The team behind BitcoinOS, a superchain of interoperable rollups secured by Bitcoin and initiated by Sovryn, has completed its first zero-knowledge proof verified on Bitcoin.

The ZKP used by BitcoinOS for this achievement belongs to the non-interactive proof category and is a type of zk-SNARK (Zero-Knowledge Succinct Non-Interactive Argument of Knowledge) called BitSNARK. 

Generally speaking, zk-SNARKs use a secret key created before the transaction in a trusted setup ceremony.
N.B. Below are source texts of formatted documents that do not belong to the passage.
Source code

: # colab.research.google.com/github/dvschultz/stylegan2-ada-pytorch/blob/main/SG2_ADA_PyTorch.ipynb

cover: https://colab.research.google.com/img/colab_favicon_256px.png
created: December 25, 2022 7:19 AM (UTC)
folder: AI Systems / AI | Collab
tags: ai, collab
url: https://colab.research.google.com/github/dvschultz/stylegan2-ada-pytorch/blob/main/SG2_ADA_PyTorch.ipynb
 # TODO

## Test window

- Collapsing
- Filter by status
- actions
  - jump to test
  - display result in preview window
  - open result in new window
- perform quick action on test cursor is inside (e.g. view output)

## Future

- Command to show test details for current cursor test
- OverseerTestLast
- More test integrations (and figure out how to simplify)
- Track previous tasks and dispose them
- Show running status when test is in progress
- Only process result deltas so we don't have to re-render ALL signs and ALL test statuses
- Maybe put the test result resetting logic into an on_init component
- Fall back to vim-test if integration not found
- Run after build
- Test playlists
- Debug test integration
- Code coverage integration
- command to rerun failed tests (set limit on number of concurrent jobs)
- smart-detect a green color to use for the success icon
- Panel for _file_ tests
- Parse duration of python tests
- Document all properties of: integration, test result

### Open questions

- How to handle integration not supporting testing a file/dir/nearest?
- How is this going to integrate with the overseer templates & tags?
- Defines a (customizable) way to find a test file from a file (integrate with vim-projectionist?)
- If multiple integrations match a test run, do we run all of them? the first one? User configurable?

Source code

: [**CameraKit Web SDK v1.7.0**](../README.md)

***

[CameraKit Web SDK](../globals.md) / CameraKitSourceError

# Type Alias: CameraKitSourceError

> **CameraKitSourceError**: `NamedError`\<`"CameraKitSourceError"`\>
They can be verified very quickly, often within milliseconds, making them incredibly efficient. 

BitSNARK is the zk-SNARK verification software library developed and used by BitcoinOS.

Also, a blockchain explorer for Bitcoin ZK transactions has been built, where users can see the full set of challenge transactions leading up to the final verification of the ZK-proof. This ensures transparency that still doesn’t reveal the secret information.

What Can Zero-Knowledge Proofs Bring to Bitcoin?

One version of the blockchain trilemma states that it is very difficult to have all three at the same time: computational expressivity, scalability, and decentralization

One effort to increase computational expressivity while retaining the other two aspects was the creation of SNARKs. It is a system allowing you to run an arbitrary program and then publish a compact and quickly checkable proof that ensures the program was executed without tampering and that its return was valid. 

However, implementing SNARKs the way they were first proposed would require a soft fork. 

BitcoinOS circumvented this by implementing near-trustless BTC bridging that relies on an honest-singleton system, where one honest participant is enough to ensure that system integrity is maintained. The bridges then serve to move transactions between the mainnet and Layer 2 solutions like rollups, with no need for consensus-based changes to the mainnet. 

BitcoinOS also has an alternative approach to verifying the integrity and validity of SNARKs within the ecosystem. It relies on BitSNARKs, a highly optimized implementation of zk-SNARK verification for the Bitcoin mainnet, without requiring complicated general-purpose computation.

All of this paves the way for new upgrades on Bitcoin that don’t have to rely on Bitcoin Improvement Proposals (BIPs) or forks. Additionally, this enables new levels of scalability, as one base-layer transaction can now include thousands of L2 transactions. These transactions can also include smart contracts or can simply be used to transact privately.

In conclusion, Bitcoin ZKPs pave the way for new capabilities on Bitcoin. They will help enable new levels of programmability and, therefore, usability while maintaining the important tenets of the technology: decentralization, security, and scalability. BitcoinOS is among the leading projects pioneering these efforts.

Buy SOV today to have your say in Sovryn’s Bitocracy and help drive the future of Bitcoin and BitcoinOS.

FAQs

Who invented zero-knowledge proofs?

Zero-knowledge proofs were first proposed in a 1985 paper by authors Shafi Goldwasser, Silvio Micali, and Charles Rackoff, titled “The Knowledge Complexity of Interactive Proof Systems,” as part of the Proceedings of the Seventeenth Annual ACM Symposium on Theory of Computing. In this case, ZKPs were shown for a specific number of theoretic languages. 

Later, in 1991, authors Oded Goldreich, Silvio Micali, and Avi Wigderson showed the extent of their possibilities in a paper titled “Proofs that Yield Nothing But Their Validity or All Languages in NP Have Zero-Knowledge Proof Systems.”

Does Bitcoin use zero-knowledge proofs? 

Bitcoin has been demonstrated as of 2024 to allow zero-knowledge proofs, when the first such proof was successfully implemented. The BitcoinOS verification in block 853626 successfully emulates covenants (conditional payments that only execute with cryptographic proof) on-chain without a soft fork. This opens up the possibilities of using ZKPs on Bitcoin, which include greater scalability, private transactions, and new smart contract capabilities.